>> If it wasn’t, we couldn’t stream video without loading the entire file first
I don't believe this is correct. To my knowledge, video stream requests chunks by range and is largely client controlled. It isn't a single, long lived http connection.
Yes, the statement is patently wrong. There are a few very popular video formats whose main feature is chunking through HTTP, like HTTP Live Streaming or MPEG-DASH.
I believe that's standard for Netflix, etc, but is it also true for plain webms and mp4s in a <video> tags? I thought those were downloaded in one request but had enough metadata at the beginning to allow playback to start before the file is completely downloaded.
Browsers talking to static web servers use HTTP byte ranges requests to get chunks of videos and can use the same mechanism to seek to any point in the file.
Streaming that way is fast and simple. No fancy technology required.
For MP4 to work that we you need to render it as fragmented MP4.
Why would the browser send byte range requests for video tags if it expects to play the file back linearly from beginning to end anyway? Wouldn't that be additional overhead/round-trips?
My original comment was about the commenter I replied to saying:
> To my knowledge, video stream requests chunks by range and is largely client controlled. It isn't a single, long lived http connection.
Wouldn't a byte range request for the whole file fall under the "single, long lived http connection"? Sure it could be terminated early and another request made for seeking, but regardless the video can start before the whole file is downloaded, assuming it's encoded correctly?
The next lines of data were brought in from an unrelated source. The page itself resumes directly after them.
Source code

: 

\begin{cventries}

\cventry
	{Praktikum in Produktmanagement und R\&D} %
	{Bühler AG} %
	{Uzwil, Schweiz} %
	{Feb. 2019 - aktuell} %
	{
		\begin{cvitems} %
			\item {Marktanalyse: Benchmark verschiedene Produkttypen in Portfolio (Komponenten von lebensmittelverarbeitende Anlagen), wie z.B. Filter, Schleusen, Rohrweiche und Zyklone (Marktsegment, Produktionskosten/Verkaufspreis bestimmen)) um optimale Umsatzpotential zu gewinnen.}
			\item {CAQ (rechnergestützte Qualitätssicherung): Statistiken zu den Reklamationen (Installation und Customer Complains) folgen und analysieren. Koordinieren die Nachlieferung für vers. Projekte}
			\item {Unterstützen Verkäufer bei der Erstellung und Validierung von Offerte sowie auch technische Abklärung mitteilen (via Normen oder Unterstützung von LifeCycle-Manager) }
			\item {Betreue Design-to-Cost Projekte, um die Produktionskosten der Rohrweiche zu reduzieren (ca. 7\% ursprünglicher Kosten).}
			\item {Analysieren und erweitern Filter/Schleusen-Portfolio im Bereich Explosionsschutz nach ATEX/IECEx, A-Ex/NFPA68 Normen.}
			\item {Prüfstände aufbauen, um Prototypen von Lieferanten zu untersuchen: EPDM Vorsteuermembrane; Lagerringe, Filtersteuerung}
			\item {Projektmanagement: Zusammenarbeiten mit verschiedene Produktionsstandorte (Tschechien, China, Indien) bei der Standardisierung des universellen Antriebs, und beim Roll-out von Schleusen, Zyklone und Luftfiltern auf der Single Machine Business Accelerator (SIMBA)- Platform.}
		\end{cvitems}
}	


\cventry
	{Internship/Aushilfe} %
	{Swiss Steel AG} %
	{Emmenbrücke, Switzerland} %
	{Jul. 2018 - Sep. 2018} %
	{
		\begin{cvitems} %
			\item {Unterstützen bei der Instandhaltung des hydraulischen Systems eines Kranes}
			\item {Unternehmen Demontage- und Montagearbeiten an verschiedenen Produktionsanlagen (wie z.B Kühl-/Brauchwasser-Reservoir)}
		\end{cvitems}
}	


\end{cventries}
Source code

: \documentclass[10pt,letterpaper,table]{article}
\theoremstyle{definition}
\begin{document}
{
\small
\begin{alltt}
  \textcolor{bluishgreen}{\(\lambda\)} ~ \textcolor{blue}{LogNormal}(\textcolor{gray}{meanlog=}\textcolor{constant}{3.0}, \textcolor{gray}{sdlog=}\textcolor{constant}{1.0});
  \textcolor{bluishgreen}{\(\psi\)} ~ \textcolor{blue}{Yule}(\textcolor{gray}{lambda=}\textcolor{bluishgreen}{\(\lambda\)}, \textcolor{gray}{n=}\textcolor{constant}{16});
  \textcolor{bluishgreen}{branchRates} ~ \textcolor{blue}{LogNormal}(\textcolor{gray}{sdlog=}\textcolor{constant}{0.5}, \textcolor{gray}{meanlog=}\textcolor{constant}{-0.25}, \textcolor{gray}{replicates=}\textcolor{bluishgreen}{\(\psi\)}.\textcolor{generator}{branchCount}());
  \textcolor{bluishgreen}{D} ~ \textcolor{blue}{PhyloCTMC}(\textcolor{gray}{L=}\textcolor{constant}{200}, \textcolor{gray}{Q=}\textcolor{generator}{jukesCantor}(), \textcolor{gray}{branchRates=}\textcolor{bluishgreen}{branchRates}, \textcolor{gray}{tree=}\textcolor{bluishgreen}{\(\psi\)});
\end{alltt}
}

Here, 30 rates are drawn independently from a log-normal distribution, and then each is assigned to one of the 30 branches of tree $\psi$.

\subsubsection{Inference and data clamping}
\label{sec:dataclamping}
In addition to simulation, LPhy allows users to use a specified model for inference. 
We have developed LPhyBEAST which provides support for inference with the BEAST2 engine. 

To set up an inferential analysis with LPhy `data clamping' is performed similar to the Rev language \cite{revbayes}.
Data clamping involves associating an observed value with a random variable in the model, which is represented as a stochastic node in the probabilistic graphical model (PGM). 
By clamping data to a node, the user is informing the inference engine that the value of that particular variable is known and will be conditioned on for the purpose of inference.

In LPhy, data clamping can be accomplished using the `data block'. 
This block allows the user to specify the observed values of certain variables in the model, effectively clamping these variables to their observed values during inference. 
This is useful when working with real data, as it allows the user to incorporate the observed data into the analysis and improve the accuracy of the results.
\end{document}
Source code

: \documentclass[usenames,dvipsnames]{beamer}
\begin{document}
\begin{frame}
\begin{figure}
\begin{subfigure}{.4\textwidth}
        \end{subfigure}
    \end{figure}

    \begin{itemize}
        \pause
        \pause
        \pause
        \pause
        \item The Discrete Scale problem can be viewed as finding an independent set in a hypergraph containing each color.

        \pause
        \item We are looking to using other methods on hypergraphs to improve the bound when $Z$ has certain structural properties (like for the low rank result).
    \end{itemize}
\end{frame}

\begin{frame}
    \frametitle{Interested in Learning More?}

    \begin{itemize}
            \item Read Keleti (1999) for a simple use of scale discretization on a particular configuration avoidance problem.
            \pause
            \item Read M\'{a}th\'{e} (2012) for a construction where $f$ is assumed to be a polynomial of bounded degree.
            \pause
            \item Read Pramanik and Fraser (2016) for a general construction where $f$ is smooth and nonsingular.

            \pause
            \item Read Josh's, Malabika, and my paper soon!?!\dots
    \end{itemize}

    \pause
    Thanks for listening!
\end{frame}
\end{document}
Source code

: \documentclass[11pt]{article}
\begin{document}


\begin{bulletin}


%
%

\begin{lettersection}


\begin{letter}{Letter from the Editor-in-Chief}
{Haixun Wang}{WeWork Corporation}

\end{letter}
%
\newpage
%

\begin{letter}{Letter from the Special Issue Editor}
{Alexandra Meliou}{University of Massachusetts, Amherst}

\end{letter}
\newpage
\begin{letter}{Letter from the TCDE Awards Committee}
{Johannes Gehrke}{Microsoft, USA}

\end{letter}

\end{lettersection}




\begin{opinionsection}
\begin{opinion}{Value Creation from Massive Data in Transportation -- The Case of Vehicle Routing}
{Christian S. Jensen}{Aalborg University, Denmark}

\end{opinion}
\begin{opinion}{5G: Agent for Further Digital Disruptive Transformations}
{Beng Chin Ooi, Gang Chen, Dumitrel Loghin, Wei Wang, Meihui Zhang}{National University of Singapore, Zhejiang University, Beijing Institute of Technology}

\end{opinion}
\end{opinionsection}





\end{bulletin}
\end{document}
> Wouldn't a byte range request for the whole file fall under the "single, long lived http connection"?
Yes, it would (though a better description would be "a single, long lived http request" because this doesn't have anything to do with connections), and wewewedxfgdf also replied Yes.
> Sure it could be terminated early and another request made for seeking, but regardless the video can start before the whole file is downloaded, assuming it's encoded correctly?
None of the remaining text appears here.